PROVO -- Kids: Next time your parents lecture you about your choice in movies, hit 'em right back.

If you're getting stern looks from mom for the foul language in, say, "Spider-Man," ask her whether she joined the rest of her generation in flocking to the theater to see "Weird Science," the 1985 classic about two nerds who try to create the perfect woman.

"Ah, yes," she'll probably say, "that was back when Hollywood studios didn't have to peddle smut to keep teenagers entertained. There was a higher standard back then."

Then make your big play: Tell her the wholesome '80s teen movies she so endearingly recalls, well, never really existed. In fact, the teen movies from her generation averaged about 35 naughty words per flick, according to new Brigham Young University research.

By contrast, the verdict on teen films released since 2000? An average of 16 obscenities -- not even half of what she possibly heard at your age.

The surprising trend was identified during research into how profanity use in movies has changed over the past three decades. Researchers picked the 30 highest-grossing teen movies -- defined as films marketed to teens with prominent teen characters -- of each era, and watched them with pad and pencil nearby, ticking away each time a character swore.

Mark Callister, an associate professor of communication and co-author of the study, said his team fully expected to see the level of objectionable content rise over the years. The actual results, he admitted, surprised everyone.

"Our literature review going up to the results was basically building the argument that it should be an increase," he said. "It's increasing in prime-time [television], it's increasing in music -- and so we just assumed that films would also reflect this kind of increase."

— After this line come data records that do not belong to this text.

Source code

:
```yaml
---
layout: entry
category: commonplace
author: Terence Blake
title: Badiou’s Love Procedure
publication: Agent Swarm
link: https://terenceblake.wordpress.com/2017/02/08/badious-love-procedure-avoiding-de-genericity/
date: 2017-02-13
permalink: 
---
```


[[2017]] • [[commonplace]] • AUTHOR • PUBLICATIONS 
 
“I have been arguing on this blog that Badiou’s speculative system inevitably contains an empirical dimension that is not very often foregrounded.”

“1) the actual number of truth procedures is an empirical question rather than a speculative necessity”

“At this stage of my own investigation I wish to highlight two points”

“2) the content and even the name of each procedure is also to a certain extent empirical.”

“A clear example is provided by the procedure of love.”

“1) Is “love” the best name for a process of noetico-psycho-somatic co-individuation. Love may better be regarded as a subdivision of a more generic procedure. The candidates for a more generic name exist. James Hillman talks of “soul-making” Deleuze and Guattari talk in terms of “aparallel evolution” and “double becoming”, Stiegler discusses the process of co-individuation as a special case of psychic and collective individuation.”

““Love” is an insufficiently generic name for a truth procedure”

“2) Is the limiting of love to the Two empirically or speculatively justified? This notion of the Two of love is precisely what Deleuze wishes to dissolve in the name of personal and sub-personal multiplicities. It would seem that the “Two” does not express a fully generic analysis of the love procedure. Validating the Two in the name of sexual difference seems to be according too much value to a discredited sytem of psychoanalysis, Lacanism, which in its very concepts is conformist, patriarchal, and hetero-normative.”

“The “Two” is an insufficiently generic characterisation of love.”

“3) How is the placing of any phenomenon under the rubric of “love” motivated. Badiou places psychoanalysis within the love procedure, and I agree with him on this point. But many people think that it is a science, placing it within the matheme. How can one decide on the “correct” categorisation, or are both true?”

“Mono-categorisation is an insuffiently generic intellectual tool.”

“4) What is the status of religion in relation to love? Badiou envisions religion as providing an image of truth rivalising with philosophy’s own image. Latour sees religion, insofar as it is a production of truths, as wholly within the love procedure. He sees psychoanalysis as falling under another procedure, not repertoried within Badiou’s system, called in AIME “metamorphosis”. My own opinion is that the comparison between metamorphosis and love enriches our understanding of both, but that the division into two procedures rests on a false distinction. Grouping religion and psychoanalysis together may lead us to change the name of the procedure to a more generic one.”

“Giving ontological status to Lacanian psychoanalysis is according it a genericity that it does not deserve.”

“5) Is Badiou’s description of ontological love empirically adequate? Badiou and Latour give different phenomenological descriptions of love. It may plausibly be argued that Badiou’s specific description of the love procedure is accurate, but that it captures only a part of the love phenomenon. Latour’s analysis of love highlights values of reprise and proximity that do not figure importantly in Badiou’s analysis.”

Instead, researchers cataloged a decrease of foul language use over time in almost every one of their categories: sexual, scatological, vain reference to deity, and so on. The averages decreased from 35 in the '80s to 25 in the '90s, and finally to a low of 16 over the past nine years.

The '80s movies included "Back to the Future," "Honey, I Shrunk the Kids" and "The Karate Kid." The '90s films included "Clueless," "She's All That" and "Casper." And the 2000s flicks included "Harry Potter," "Remember the Titans," and the tale of everybody's web-slinging hero.

Callister said his team can only speculate as to why profanity has decreased over the years. Two possibilities come to mind, he said: Film studios could be throttling back the language in an attempt to keep their teen-friendly ratings while dishing in more violence and sexual content, or anti-profanity groups like the American Family Association could be pressuring the studios into taming their characters' tongues.

"Broadcast TV has the [Federal Communications Commission]," he said. "Really, for Hollywood, it's economic pressure that can change some of their behaviors."